[THE INPUT]

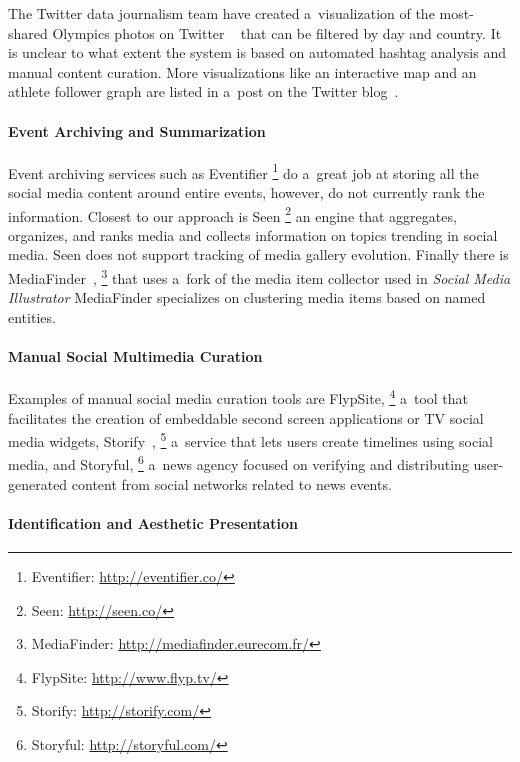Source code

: \documentclass{sig-alternate}
\newcommand{\inlinelistingsize}{\fontsize{8pt}{11pt}}
\let\oldurl\url
\renewcommand{\url}[1]{\inlinelistingsize\oldurl{#1}}
\begin{document}
The Twitter data journalism team have created a~visualization
of the most-shared Olympics photos on Twitter%
~\cite{schweitzer2014twitter} that can be
filtered by day and country.
It is unclear to what extent the system is based
on automated hashtag analysis and manual content curation.
More visualizations like an interactive map
and an athlete follower graph
are listed in a~post on the Twitter blog~\cite{rogers2014twitter}.

\paragraph{Event Archiving and Summarization}

Event archiving services such as Eventifier%
\footnote{Eventifier: \url{http://eventifier.co/}} 
do a~great job at storing all the social media content around
entire events, however, do not currently rank the information.
Closest to our approach is Seen%
\footnote{Seen: \url{http://seen.co/}}
an engine that aggregates, organizes, and ranks media
and collects information on topics trending in social media.
Seen does not support tracking of media gallery evolution.
Finally there is MediaFinder~\cite{troncy2013mediafinder},%
\footnote{MediaFinder: \url{http://mediafinder.eurecom.fr/}}
that uses a~fork of the media item collector
used in \emph{Social Media Illustrator}
MediaFinder specializes on clustering media items
based on named entities.

\paragraph{Manual Social Multimedia Curation}

Examples of manual social media curation tools are FlypSite,%
\footnote{FlypSite: \url{http://www.flyp.tv/}}
a~tool that facilitates the creation of embeddable
second screen applications or TV social media widgets,
Storify~\cite{fincham2011storify,atasoy2011storify},%
\footnote{Storify: \url{http://storify.com/}}
a~service that lets users create
timelines using social media, and Storyful,%
\footnote{Storyful: \url{http://storyful.com/}}
a~news agency focused on verifying and distributing
user-generated content from social networks related to news events.

\paragraph{Identification and Aesthetic Presentation}
\end{document}
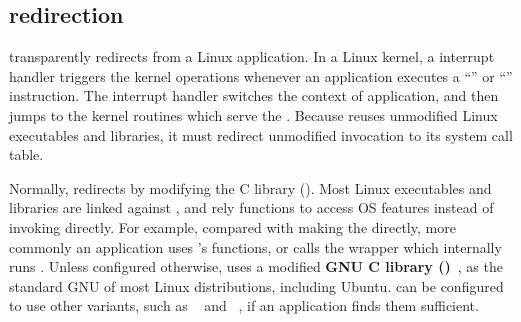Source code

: \subsection{\Linuxapi{} redirection}


\thelibos{} transparently redirects \linuxapis{} from a Linux application. In a Linux kernel, a \linuxapi{} interrupt handler
triggers the kernel operations
whenever an application executes
a ``'' or ``'' instruction.
The interrupt handler
switches the context of application,
and then jumps to the kernel routines which serve the \linuxapis{}.
Because \thelibos{} reuses
unmodified Linux executables and libraries,
it must redirect
unmodified \linuxapi{} invocation
to its
system call table. %


Normally,
\thelibos{} redirects \linuxapis{} %
by modifying the C library (\libc{}).
Most Linux executables and libraries
are linked against \libc{},
and rely \libc{} functions to access OS features
instead of
invoking \linuxapis{} directly.
For example,
compared with making the  \linuxapi{} directly,
more commonly
an application uses \libc{}'s  functions,
or calls the \libc{}  wrapper
which internally runs .
Unless configured otherwise, \thelibos{} uses a modified
{\bf GNU C library (\glibc{})}~\cite{glibc},
as the standard GNU \libc{} of most Linux distributions, including Ubuntu.
\graphene{} can be configured to use other \libc{} variants,
such as ~\cite{uclibc} and ~\cite{musl},
if an application finds them sufficient.




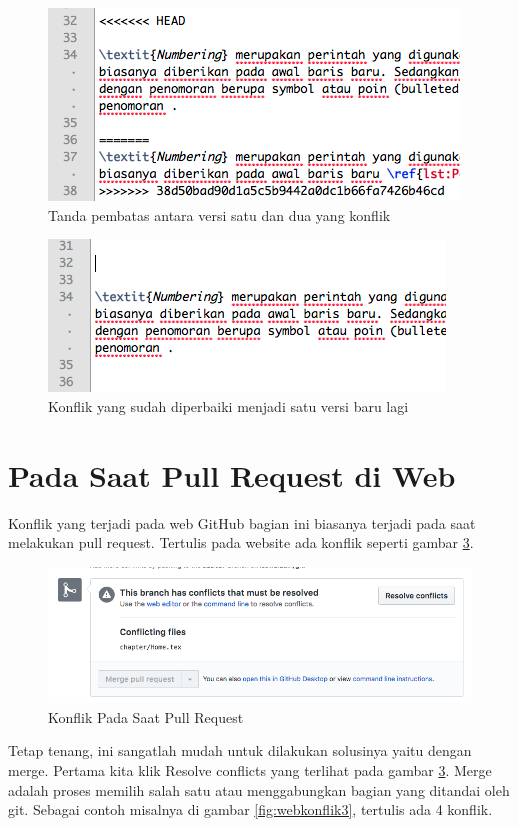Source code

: \begin{figure}[!htbp]
\centerline{\includegraphics[width=.75\textwidth]{Figures/konfliksebelum}}
\caption{Tanda pembatas antara versi satu dan dua yang konflik}
\label{fig:konfliksebelum}
\end{figure}

\begin{figure}[!htbp]
\centerline{\includegraphics[width=.75\textwidth]{Figures/konfliksesudah}}
\caption{Konflik yang sudah diperbaiki menjadi satu versi baru lagi}
\label{fig:konfliksesudah}
\end{figure}


\section{Pada Saat Pull Request di Web}
Konflik yang terjadi pada web GitHub bagian ini biasanya terjadi pada saat melakukan pull request. Tertulis pada website ada konflik seperti gambar \ref{fig:webkonflik1}.

\begin{figure}[!htbp]
\centerline{\includegraphics[width=.75\textwidth]{Figures/webkonflik1}}
\caption{Konflik Pada Saat Pull Request}
\label{fig:webkonflik1}
\end{figure}

Tetap tenang, ini sangatlah mudah untuk dilakukan solusinya yaitu dengan merge. Pertama kita klik Resolve conflicts yang terlihat pada gambar \ref{fig:webkonflik1}. Merge adalah proses memilih salah satu atau menggabungkan bagian yang ditandai oleh git. Sebagai contoh misalnya di gambar \ref{fig:webkonflik3}, tertulis ada 4 konflik.

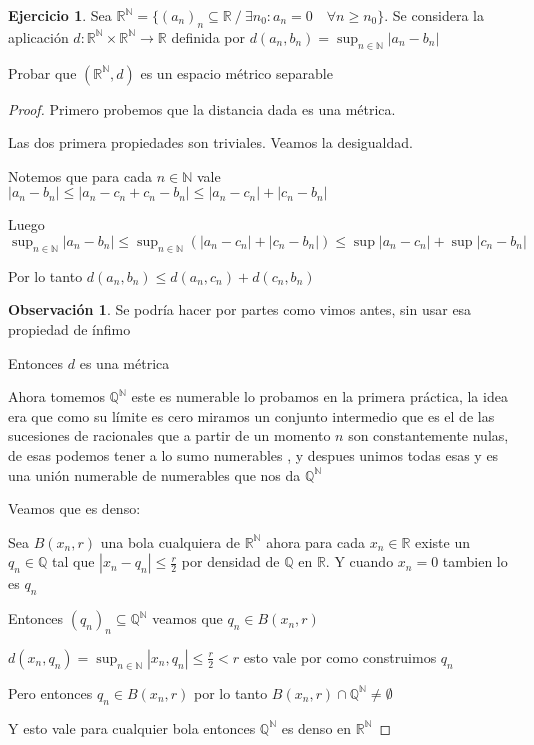 \documentclass[11pt]{report}
\newcommand{\Q}{\mathbb{Q}}
\newcommand{\R}{\mathbb{R}}
\newcommand{\N}{\mathbb{N}}
\theoremstyle{definition}
\newtheorem*{remark}{Observación}
\newtheorem{ej}{Ejercicio}
\begin{document}
\begin{ej}
	Sea $\R^{\N} = \{(a_n)_n \subseteq \R \ / \ \exists n_0:a_n =0 \quad \forall n \geq n_0\}$. Se considera la aplicación $d: \R^{\N} \times \R^{\N} \longrightarrow \R$ definida por $d(a_n,b_n) = \sup_{n \in \N} |a_n - b_n|$
	
	\noindent Probar que $(\R^{\N},d)$ es un espacio métrico separable
	\begin{proof}
		Primero probemos que la distancia dada es una métrica.

		Las dos primera propiedades son triviales. Veamos la desigualdad. 

		Notemos que para cada $n\in\N$ vale $|a_n - b_n| \leq |a_n - c_n + c_n -b_n| \leq |a_n - c_n| + |c_n -b_n|$ 

		Luego $\sup_{n\in\N} |a_n - b_n| \leq \sup_{n\in\N} (|a_n -c_n| + |c_n - b_n| ) \leq \sup |a_n - c_n| + \sup |c_n - b_n|$

		Por lo tanto $d(a_n,b_n) \leq d(a_n,c_n) + d(c_n,b_n)$

		\begin{remark}
			Se podría hacer por partes como vimos antes, sin usar esa propiedad de ínfimo
		\end{remark}

		Entonces $d$ es una métrica

		Ahora tomemos $\Q^{\N}$ este es numerable lo probamos en la primera práctica, la idea era que como su límite es cero miramos un conjunto intermedio que es el de las sucesiones de racionales que a partir de un momento $n$ son constantemente nulas, de esas podemos tener a lo sumo numerables , y despues unimos todas esas y es una unión numerable de numerables que nos da $\Q^{\N}$

		Veamos que es denso:

		Sea $B(x_n,r)$ una bola cualquiera de $\R^{\N}$ ahora para cada $x_n \in \R $ existe un $q_n \in \Q$ tal que $|x_n - q_n| \leq \frac{r}{2}$ por densidad de $\Q$ en $\R$. Y cuando $x_n = 0$ tambien lo es $q_n$ 

		Entonces $(q_n)_n \subseteq \Q^{\N} $ veamos que $q_n \in B(x_n,r)$

		$d(x_n,q_n) = \sup_{n\in \N} |x_n,q_n| \leq \frac{r}{2} < r$ esto vale por como construimos $q_n$

		Pero entonces $q_n \in B(x_n,r)$ por lo tanto $B(x_n,r) \cap \Q^{\N} \neq \emptyset$

		Y esto vale para cualquier bola entonces $\Q^{\N}$ es denso en $\R^{\N}$
	\end{proof}	
\end{ej}
\end{document}

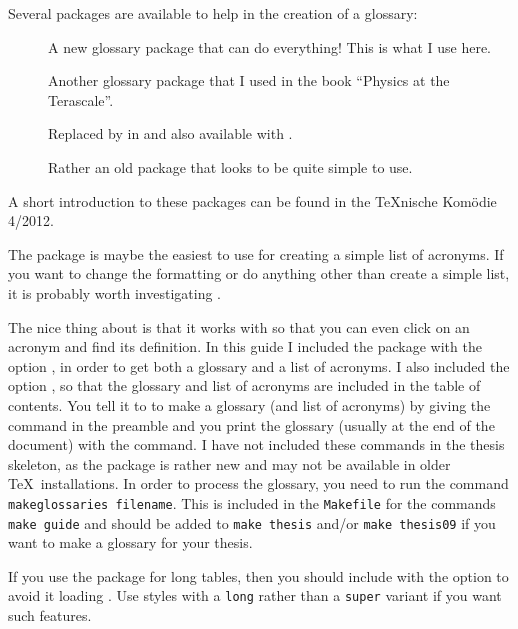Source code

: Several packages are available to help in the creation of a glossary:
\begin{description}
\item[] A new glossary package that can do
  everything! This is what I use here.
\item[] Another glossary package that I used in the book
  \enquote{Physics at the Terascale}.
\item[] Replaced by  in
   and also available with .
\item[] Rather an old package that looks to be quite
  simple to use.
\end{description}

A short introduction to these packages can be found in the \TeX nische
Komödie 4/2012.

The  package is maybe the easiest to use for creating
a simple list of acronyms. If you want to change the formatting or do
anything other than create a simple list, it is probably worth
investigating .

The nice thing about  is that it works with
 so that you can even click on an acronym and find
its definition. In this guide I included the package with the option
, in order to get both a glossary and a list of
acronyms. I also included the option , so that the
glossary and list of acronyms are included in the table of
contents. You tell it to to make a glossary (and list of acronyms) by
giving the command  in the preamble and you
print the glossary (usually at the end of the document) with the
 command. I have not included these commands in
the thesis skeleton, as the  package is rather new
and may not be available in older \TeX\ installations. In order to
process the glossary, you need to run the command
\texttt{makeglossaries filename}. This is included in the
\texttt{Makefile} for the commands \texttt{make guide}
and should be added to \texttt{make thesis}
and/or \texttt{make thesis09} if you want to make a glossary for your
thesis.

If you use the package  for long tables,
then you should include  with the option 
to avoid it loading .
Use styles with a \texttt{long} rather than a \texttt{super} variant if you want such features.

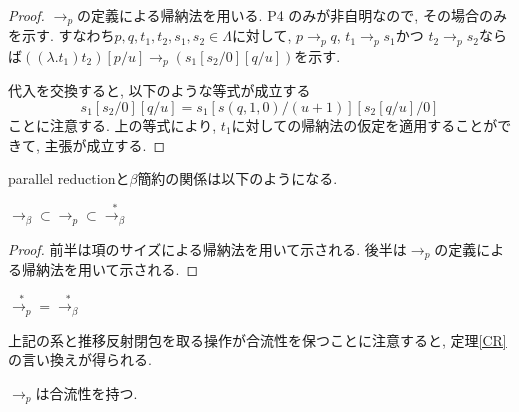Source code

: \documentclass[12pt, titlepage]{ltjsarticle}
\begin{document}
\begin{proof}
 $\rightarrow_{p}$の定義による帰納法を用いる. P4%
のみが非自明なので, その場合のみを示す.
 すなわち$p, q, t_1, t_2, s_1, s_2 \in \Lambda$に対して,
$p \rightarrow_{p} q$, $t_1 \rightarrow_{p} s_1$かつ $t_2 \rightarrow_{p} s_2$ならば$((\lambda. t_1) t_2) [p / u] \rightarrow_{p} (s_1 [s_2 / 0] [q / u])$を示す.

 代入を交換すると, 以下のような等式が成立する
 \[
 s_1 [s_2 / 0][q / u] = s_1 [s(q, 1, 0) / (u + 1)][s_2 [q / u] / 0]
 \]
 ことに注意する. 上の等式により, $t_1$に対しての帰納法の仮定を適用することができて, 主張が成立する.
\end{proof}

parallel reductionと$\beta$簡約の関係は以下のようになる.

\begin{lem}
 $\rightarrow_{\beta} \subset \rightarrow_{p} \subset \overset{*}{\rightarrow_{\beta}}$
\end{lem}

\begin{proof}
 前半は項のサイズによる帰納法を用いて示される. 後半は$\rightarrow_{p}$の定義による帰納法を用いて示される.
\end{proof}

\begin{cor}
 $\overset{*}{\rightarrow_{p}} = \overset{*}{\rightarrow_{\beta}}$
\end{cor}

上記の系と推移反射閉包を取る操作が合流性を保つことに注意すると, 定理\ref{CR}の言い換えが得られる.

\begin{thm}\label{CR'}
 $\rightarrow_{p}$は合流性を持つ.
\end{thm}
\end{document}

[/THE INPUT]

**WHAT YOU NEED TO DO:**
Every line that holds the word "news" should be copied from the records above.

**RESPONSE BELOW:**
a~news agency focused on verifying and distributing
user-generated content from social networks related to news events.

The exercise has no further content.